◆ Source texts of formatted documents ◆
--------

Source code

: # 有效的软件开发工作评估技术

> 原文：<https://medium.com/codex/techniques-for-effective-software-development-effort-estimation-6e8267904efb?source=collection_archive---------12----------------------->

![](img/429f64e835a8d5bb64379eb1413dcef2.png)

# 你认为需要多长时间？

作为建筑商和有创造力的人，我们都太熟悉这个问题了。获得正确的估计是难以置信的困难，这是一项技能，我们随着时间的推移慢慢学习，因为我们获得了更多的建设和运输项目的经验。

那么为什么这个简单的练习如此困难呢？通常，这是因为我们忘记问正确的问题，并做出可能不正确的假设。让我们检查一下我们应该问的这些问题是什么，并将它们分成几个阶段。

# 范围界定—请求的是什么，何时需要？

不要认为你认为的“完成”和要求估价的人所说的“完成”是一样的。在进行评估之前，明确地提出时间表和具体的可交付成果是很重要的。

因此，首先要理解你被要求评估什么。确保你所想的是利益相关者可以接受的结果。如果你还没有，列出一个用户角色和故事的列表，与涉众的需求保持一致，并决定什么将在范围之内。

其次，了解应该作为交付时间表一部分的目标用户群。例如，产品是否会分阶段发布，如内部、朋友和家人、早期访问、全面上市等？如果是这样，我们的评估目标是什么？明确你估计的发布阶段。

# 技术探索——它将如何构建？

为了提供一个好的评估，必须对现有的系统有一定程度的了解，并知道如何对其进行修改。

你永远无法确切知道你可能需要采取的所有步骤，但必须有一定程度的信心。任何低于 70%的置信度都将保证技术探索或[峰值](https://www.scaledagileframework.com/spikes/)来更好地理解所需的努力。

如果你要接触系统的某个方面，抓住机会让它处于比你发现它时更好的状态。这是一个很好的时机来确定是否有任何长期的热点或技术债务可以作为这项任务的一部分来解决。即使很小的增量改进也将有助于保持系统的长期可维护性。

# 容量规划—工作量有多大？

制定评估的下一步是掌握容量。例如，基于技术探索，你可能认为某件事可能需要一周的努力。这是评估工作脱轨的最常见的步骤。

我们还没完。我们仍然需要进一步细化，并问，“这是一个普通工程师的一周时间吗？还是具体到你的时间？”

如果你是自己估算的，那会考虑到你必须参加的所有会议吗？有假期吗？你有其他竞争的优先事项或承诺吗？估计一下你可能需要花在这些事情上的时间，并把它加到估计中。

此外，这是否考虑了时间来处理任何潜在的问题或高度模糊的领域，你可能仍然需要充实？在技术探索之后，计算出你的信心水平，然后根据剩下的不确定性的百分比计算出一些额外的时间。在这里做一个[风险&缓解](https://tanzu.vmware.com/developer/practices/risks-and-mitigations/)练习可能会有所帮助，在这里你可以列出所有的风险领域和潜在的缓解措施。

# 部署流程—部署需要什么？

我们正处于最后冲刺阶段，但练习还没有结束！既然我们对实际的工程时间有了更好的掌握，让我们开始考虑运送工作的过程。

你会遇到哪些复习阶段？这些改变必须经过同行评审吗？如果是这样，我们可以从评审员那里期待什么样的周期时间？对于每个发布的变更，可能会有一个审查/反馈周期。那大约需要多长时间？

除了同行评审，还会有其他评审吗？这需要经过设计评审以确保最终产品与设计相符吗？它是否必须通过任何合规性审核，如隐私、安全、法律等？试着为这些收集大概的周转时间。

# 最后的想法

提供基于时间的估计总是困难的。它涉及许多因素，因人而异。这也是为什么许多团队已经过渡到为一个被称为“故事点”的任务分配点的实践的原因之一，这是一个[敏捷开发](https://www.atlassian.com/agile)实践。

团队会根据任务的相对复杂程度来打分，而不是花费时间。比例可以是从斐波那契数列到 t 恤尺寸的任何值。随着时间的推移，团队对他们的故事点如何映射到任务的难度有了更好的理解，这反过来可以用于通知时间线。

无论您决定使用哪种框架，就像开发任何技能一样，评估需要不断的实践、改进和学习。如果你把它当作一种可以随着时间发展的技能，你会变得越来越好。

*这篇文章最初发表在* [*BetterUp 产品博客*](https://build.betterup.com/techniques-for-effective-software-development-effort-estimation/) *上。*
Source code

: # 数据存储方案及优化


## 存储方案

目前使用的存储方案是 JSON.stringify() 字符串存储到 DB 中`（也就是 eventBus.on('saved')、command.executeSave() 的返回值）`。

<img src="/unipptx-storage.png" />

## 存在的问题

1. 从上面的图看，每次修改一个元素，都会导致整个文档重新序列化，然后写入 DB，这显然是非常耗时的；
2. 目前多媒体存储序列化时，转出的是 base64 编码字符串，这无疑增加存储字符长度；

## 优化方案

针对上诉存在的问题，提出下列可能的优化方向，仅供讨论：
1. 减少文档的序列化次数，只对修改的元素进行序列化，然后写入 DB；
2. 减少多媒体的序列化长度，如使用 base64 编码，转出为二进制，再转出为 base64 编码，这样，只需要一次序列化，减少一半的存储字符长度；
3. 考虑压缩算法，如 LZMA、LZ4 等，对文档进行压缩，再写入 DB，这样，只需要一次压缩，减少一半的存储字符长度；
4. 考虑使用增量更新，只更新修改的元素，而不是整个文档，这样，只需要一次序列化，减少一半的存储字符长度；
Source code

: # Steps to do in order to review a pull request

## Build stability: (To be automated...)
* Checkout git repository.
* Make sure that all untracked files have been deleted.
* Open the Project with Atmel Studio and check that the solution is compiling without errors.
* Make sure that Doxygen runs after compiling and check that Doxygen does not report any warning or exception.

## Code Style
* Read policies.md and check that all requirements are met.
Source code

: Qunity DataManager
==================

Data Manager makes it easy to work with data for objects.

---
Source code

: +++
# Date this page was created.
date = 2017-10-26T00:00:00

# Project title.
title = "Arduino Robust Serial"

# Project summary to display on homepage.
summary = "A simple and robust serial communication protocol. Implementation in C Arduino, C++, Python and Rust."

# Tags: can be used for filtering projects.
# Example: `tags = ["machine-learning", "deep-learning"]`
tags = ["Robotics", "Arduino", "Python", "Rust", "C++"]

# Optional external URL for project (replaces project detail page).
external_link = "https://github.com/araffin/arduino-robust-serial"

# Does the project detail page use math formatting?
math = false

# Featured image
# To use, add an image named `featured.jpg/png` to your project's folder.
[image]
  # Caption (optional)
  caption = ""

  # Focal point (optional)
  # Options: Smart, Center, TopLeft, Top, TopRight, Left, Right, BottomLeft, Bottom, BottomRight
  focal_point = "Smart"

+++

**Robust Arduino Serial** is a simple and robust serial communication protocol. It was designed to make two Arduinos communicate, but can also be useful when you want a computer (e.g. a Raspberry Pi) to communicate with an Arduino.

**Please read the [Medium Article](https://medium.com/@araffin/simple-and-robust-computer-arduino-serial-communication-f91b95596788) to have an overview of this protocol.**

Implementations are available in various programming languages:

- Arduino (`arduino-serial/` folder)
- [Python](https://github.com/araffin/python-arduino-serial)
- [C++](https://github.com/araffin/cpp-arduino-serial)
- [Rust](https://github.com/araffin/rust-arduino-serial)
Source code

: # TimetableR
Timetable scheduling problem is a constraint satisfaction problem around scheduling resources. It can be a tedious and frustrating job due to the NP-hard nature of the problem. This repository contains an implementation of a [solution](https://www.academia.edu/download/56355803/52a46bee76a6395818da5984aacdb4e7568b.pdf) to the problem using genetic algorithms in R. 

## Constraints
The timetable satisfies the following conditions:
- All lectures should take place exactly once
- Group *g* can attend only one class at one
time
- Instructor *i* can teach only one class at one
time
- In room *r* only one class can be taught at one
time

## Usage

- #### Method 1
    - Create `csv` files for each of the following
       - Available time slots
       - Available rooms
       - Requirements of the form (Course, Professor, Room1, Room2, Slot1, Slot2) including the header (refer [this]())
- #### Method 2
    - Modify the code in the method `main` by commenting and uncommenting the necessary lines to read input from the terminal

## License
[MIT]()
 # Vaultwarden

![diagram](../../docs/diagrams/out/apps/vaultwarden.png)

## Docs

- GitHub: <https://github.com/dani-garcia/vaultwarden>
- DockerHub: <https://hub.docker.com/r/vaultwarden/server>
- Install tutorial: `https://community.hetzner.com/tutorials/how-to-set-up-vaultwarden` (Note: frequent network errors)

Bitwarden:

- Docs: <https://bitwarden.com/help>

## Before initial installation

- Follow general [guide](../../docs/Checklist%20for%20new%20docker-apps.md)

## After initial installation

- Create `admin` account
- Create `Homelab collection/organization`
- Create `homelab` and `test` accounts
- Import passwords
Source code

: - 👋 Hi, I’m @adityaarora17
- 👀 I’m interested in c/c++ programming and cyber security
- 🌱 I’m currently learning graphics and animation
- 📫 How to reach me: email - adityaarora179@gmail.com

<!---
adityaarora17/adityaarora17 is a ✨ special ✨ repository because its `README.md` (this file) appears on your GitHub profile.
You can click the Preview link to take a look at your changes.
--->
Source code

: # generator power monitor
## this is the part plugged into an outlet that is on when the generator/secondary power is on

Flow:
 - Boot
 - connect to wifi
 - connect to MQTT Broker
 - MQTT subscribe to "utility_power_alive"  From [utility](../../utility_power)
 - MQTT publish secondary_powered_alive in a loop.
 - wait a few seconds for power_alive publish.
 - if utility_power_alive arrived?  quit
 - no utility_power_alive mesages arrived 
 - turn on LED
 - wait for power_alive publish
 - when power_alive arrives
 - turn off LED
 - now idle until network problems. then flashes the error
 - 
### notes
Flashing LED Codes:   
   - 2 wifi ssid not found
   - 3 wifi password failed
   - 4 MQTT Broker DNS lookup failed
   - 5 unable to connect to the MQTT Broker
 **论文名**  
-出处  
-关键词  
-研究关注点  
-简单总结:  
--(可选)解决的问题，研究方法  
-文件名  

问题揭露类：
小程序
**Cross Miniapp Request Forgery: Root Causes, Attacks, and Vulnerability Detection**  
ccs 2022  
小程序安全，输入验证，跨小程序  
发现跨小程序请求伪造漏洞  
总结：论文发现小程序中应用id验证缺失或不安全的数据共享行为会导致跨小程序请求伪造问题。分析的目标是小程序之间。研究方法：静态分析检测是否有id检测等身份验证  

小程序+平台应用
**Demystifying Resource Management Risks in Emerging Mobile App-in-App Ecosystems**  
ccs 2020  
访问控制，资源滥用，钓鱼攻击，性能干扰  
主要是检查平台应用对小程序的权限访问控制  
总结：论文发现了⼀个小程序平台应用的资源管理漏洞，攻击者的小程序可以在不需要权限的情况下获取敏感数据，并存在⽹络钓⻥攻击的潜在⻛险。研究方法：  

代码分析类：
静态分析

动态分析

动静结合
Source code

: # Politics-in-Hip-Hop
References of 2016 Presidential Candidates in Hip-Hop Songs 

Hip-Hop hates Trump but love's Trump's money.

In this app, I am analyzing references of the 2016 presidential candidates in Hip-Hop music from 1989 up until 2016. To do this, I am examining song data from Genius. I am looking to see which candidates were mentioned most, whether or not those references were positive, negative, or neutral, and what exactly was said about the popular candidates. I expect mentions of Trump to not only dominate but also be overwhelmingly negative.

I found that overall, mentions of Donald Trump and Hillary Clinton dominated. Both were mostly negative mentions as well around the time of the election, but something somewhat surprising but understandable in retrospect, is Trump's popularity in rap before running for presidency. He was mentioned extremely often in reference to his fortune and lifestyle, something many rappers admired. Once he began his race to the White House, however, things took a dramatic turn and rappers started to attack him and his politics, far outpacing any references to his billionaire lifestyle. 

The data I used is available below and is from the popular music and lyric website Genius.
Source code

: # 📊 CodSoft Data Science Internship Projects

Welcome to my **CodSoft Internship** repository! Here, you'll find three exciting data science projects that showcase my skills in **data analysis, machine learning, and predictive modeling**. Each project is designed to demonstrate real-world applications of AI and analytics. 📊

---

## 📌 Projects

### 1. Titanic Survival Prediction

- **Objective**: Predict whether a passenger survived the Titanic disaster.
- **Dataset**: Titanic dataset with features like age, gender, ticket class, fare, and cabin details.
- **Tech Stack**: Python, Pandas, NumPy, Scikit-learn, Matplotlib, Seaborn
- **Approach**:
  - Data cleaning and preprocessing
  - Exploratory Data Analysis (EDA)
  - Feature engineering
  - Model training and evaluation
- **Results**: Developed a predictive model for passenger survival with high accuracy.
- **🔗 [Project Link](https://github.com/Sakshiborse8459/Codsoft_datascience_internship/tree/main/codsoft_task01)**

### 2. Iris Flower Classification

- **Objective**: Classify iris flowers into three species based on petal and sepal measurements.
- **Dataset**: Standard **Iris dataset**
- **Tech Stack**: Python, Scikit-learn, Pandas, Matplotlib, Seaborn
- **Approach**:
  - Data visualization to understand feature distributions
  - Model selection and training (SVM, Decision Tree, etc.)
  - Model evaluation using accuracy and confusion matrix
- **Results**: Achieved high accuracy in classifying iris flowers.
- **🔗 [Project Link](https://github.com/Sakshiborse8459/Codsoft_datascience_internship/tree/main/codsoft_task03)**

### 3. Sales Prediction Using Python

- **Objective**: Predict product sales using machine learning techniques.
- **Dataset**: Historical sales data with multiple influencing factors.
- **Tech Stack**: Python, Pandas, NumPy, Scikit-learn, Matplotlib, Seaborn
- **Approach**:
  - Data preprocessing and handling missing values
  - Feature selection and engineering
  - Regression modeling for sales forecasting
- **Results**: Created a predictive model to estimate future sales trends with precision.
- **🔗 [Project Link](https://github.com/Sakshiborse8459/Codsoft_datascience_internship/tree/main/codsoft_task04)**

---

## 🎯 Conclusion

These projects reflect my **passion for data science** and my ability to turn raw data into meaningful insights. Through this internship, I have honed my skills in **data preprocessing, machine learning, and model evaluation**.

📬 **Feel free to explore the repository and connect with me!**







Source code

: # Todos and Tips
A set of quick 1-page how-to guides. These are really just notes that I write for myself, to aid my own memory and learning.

--------

◆ Try it ◆
Exactly as written, reproduce the lines of the data above from the first line through the line where "如果你是自己估算的，那会考虑" appears.

◆ Task result ◆
Source code

: # 有效的软件开发工作评估技术

> 原文：<https://medium.com/codex/techniques-for-effective-software-development-effort-estimation-6e8267904efb?source=collection_archive---------12----------------------->

![](img/429f64e835a8d5bb64379eb1413dcef2.png)

# 你认为需要多长时间？

作为建筑商和有创造力的人，我们都太熟悉这个问题了。获得正确的估计是难以置信的困难，这是一项技能，我们随着时间的推移慢慢学习，因为我们获得了更多的建设和运输项目的经验。

那么为什么这个简单的练习如此困难呢？通常，这是因为我们忘记问正确的问题，并做出可能不正确的假设。让我们检查一下我们应该问的这些问题是什么，并将它们分成几个阶段。

# 范围界定—请求的是什么，何时需要？

不要认为你认为的“完成”和要求估价的人所说的“完成”是一样的。在进行评估之前，明确地提出时间表和具体的可交付成果是很重要的。

因此，首先要理解你被要求评估什么。确保你所想的是利益相关者可以接受的结果。如果你还没有，列出一个用户角色和故事的列表，与涉众的需求保持一致，并决定什么将在范围之内。

其次，了解应该作为交付时间表一部分的目标用户群。例如，产品是否会分阶段发布，如内部、朋友和家人、早期访问、全面上市等？如果是这样，我们的评估目标是什么？明确你估计的发布阶段。

# 技术探索——它将如何构建？

为了提供一个好的评估，必须对现有的系统有一定程度的了解，并知道如何对其进行修改。

你永远无法确切知道你可能需要采取的所有步骤，但必须有一定程度的信心。任何低于 70%的置信度都将保证技术探索或[峰值](https://www.scaledagileframework.com/spikes/)来更好地理解所需的努力。

如果你要接触系统的某个方面，抓住机会让它处于比你发现它时更好的状态。这是一个很好的时机来确定是否有任何长期的热点或技术债务可以作为这项任务的一部分来解决。即使很小的增量改进也将有助于保持系统的长期可维护性。

# 容量规划—工作量有多大？

制定评估的下一步是掌握容量。例如，基于技术探索，你可能认为某件事可能需要一周的努力。这是评估工作脱轨的最常见的步骤。

我们还没完。我们仍然需要进一步细化，并问，“这是一个普通工程师的一周时间吗？还是具体到你的时间？”

如果你是自己估算的，那会考虑到你必须参加的所有会议吗？有假期吗？你有其他竞争的优先事项或承诺吗？估计一下你可能需要花在这些事情上的时间，并把它加到估计中。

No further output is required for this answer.